All About Colony Island

Notes on Colony Island

This page is a work in progress. There’s so much more to tell about Colony Island. Please come back and visit this page again.

Colony Island is located on the East Coast of Florida, in the fictional Royston County. It is almost four miles long and about a mile wide and is bounded on the West by a dense, almost impenetrable swamp. The estuary of the Royston River forms the Southern Boundary while on the North, a narrow creek that drains from the swamp separates the Island from the marshes and low-lying land. It is the only inhabitable ground in the immediate area.

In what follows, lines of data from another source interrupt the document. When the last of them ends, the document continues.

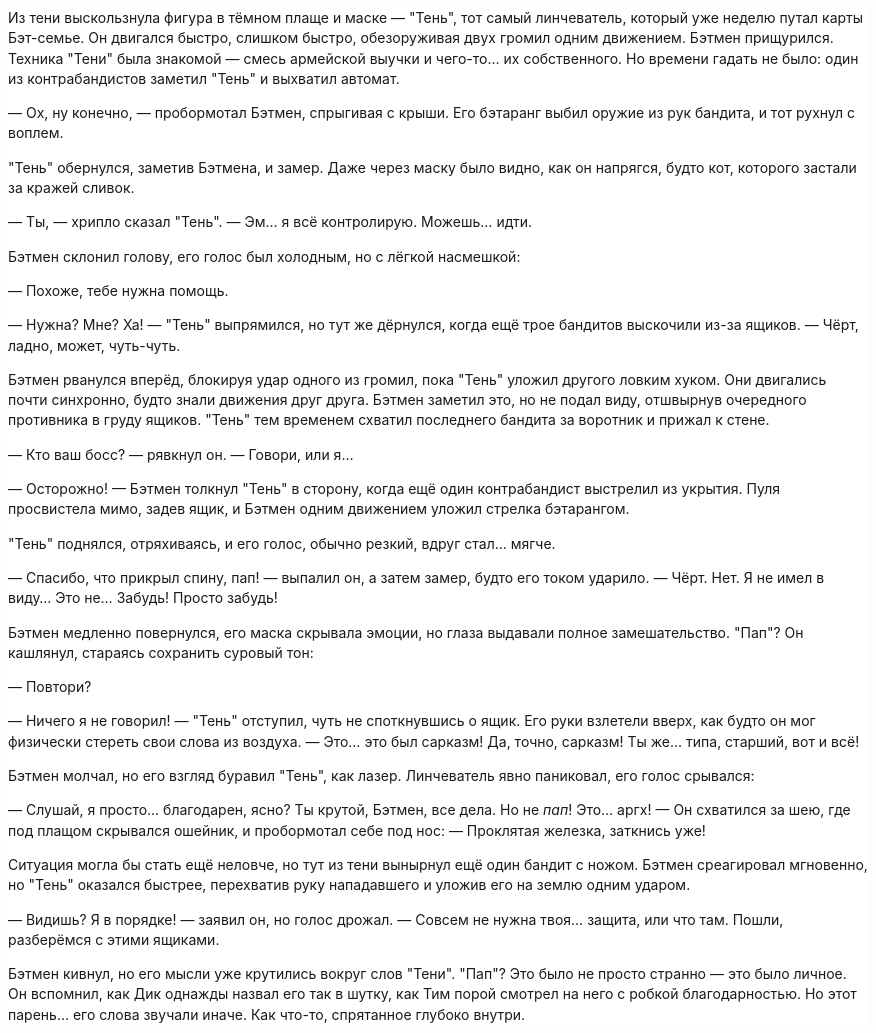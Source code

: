 Из тени выскользнула фигура в тёмном плаще и маске — "Тень", тот самый линчеватель, который уже неделю путал карты Бэт-семье. Он двигался быстро, слишком быстро, обезоруживая двух громил одним движением. Бэтмен прищурился. Техника "Тени" была знакомой — смесь армейской выучки и чего-то… их собственного. Но времени гадать не было: один из контрабандистов заметил "Тень" и выхватил автомат.

— Ох, ну конечно, — пробормотал Бэтмен, спрыгивая с крыши. Его бэтаранг выбил оружие из рук бандита, и тот рухнул с воплем.

"Тень" обернулся, заметив Бэтмена, и замер. Даже через маску было видно, как он напрягся, будто кот, которого застали за кражей сливок.

— Ты, — хрипло сказал "Тень". — Эм… я всё контролирую. Можешь… идти.

Бэтмен склонил голову, его голос был холодным, но с лёгкой насмешкой:

— Похоже, тебе нужна помощь.

— Нужна? Мне? Ха! — "Тень" выпрямился, но тут же дёрнулся, когда ещё трое бандитов выскочили из-за ящиков. — Чёрт, ладно, может, чуть-чуть.

Бэтмен рванулся вперёд, блокируя удар одного из громил, пока "Тень" уложил другого ловким хуком. Они двигались почти синхронно, будто знали движения друг друга. Бэтмен заметил это, но не подал виду, отшвырнув очередного противника в груду ящиков. "Тень" тем временем схватил последнего бандита за воротник и прижал к стене.

— Кто ваш босс? — рявкнул он. — Говори, или я…

— Осторожно! — Бэтмен толкнул "Тень" в сторону, когда ещё один контрабандист выстрелил из укрытия. Пуля просвистела мимо, задев ящик, и Бэтмен одним движением уложил стрелка бэтарангом.

"Тень" поднялся, отряхиваясь, и его голос, обычно резкий, вдруг стал… мягче.

— Спасибо, что прикрыл спину, пап! — выпалил он, а затем замер, будто его током ударило. — Чёрт. Нет. Я не имел в виду… Это не… Забудь! Просто забудь!

Бэтмен медленно повернулся, его маска скрывала эмоции, но глаза выдавали полное замешательство. "Пап"? Он кашлянул, стараясь сохранить суровый тон:

— Повтори?

— Ничего я не говорил! — "Тень" отступил, чуть не споткнувшись о ящик. Его руки взлетели вверх, как будто он мог физически стереть свои слова из воздуха. — Это… это был сарказм! Да, точно, сарказм! Ты же… типа, старший, вот и всё!

Бэтмен молчал, но его взгляд буравил "Тень", как лазер. Линчеватель явно паниковал, его голос срывался:

— Слушай, я просто… благодарен, ясно? Ты крутой, Бэтмен, все дела. Но не *пап*! Это… аргх! — Он схватился за шею, где под плащом скрывался ошейник, и пробормотал себе под нос: — Проклятая железка, заткнись уже!

Ситуация могла бы стать ещё неловче, но тут из тени вынырнул ещё один бандит с ножом. Бэтмен среагировал мгновенно, но "Тень" оказался быстрее, перехватив руку нападавшего и уложив его на землю одним ударом.

— Видишь? Я в порядке! — заявил он, но голос дрожал. — Совсем не нужна твоя… защита, или что там. Пошли, разберёмся с этими ящиками.

Бэтмен кивнул, но его мысли уже крутились вокруг слов "Тени". "Пап"? Это было не просто странно — это было личное. Он вспомнил, как Дик однажды назвал его так в шутку, как Тим порой смотрел на него с робкой благодарностью. Но этот парень… его слова звучали иначе. Как что-то, спрятанное глубоко внутри.
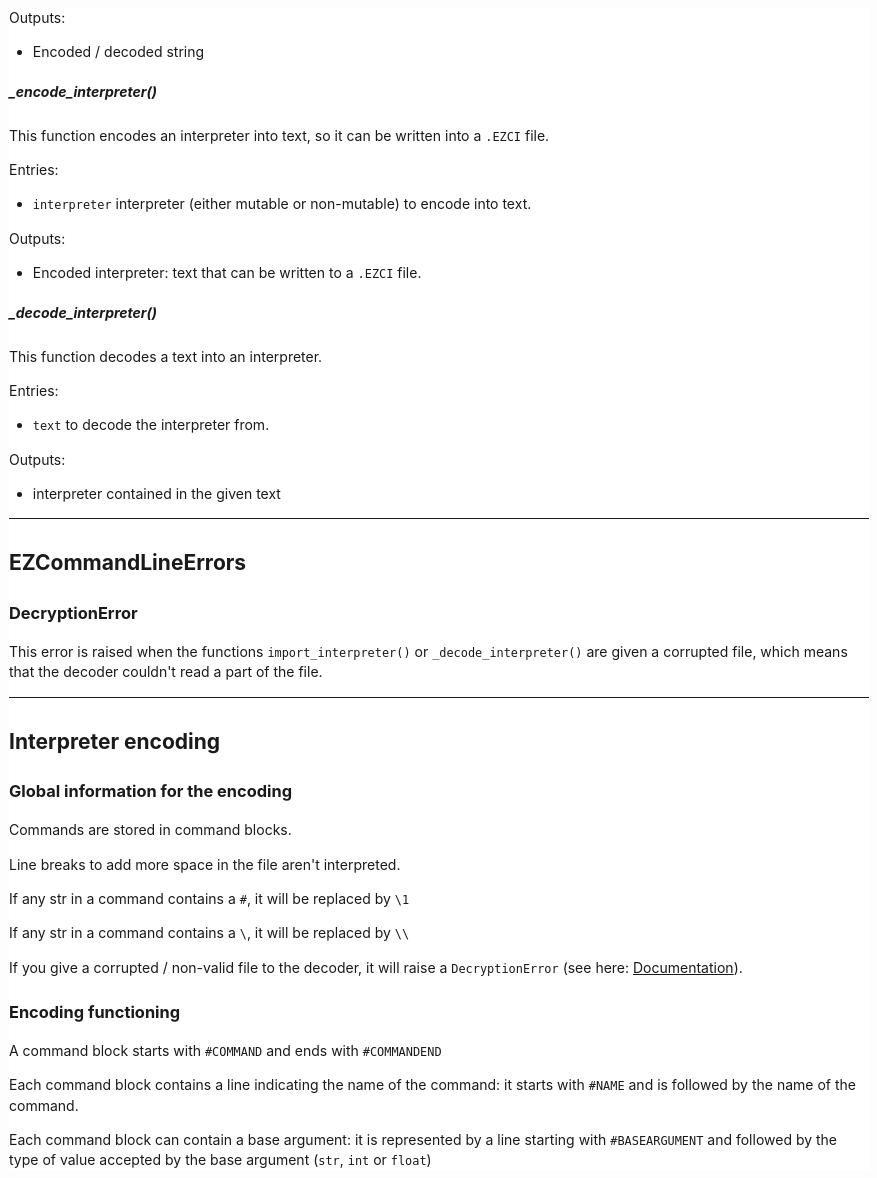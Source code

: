 Outputs:
- Encoded / decoded string

##### _encode_interpreter()

This function encodes an interpreter into text, so it can be written into a `.EZCI` file.

Entries:
- `interpreter` interpreter (either mutable or non-mutable) to encode into text.

Outputs:
- Encoded interpreter: text that can be written to a `.EZCI` file.

##### _decode_interpreter()

This function decodes a text into an interpreter.

Entries:
- `text` to decode the interpreter from. 

Outputs:
- interpreter contained in the given text

---

## EZCommandLineErrors

### DecryptionError
This error is raised when the functions `import_interpreter()` or `_decode_interpreter()` are given a corrupted file, which means that the decoder couldn't read a part of the file.

---

## Interpreter encoding

### Global information for the encoding

Commands are stored in command blocks.

Line breaks to add more space in the file aren't interpreted.

If any str in a command contains a `#`, it will be replaced by `\1`

If any str in a command contains a `\`, it will be replaced by `\\`

If you give a corrupted / non-valid file to the decoder, it will raise a `DecryptionError` (see here: [Documentation](Documentation.md#decryptionerror)).

### Encoding functioning

A command block starts with `#COMMAND` and ends with `#COMMANDEND`

Each command block contains a line indicating the name of the command: it starts with `#NAME` and is followed by the name of the command.

Each command block can contain a base argument: it is represented by a line starting with `#BASEARGUMENT` and followed by the type of value accepted by the base argument (`str`, `int` or `float`)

The backbone of the island is ten to fifteen feet above sea level with the land sloping gently down to the sea and connected, by a small bridge, with a similar mainland ridge at the North West end. Other than this point, the only practical way to reach the wooded island is by water. Given the terrain and physical isolation, it was the perfect place for a colony of merfolk to live and flourish.

When Colony Island was first settled is open to debate since at the time, merfolk had no written language and relied on oral histories to keep track of things. Some argue that it was as early as 1650 while others insist that it was around 1725. In all likelihood, the settlement was done gradually and it seems reasonable that the island was known to merfolk well before it was used as a place to repair nets and boats.

While it is commonly agreed that the early settlers learned much of their crafts at human settlements, just where those settlements were is, once again, open to debate. Since the Bahamas are within easy swimming distance of Colony Island and English quickly became the primary language of the islanders, it is more than likely that this was the source of much of their learning.

Much to the disdain of the feral merfolk, those living on Colony Island began to adopt human ways and customs . . . up to a point. Even so, it was hard for humans to discern that the residents were anything other than isolated – and slightly odd – fisher-folk.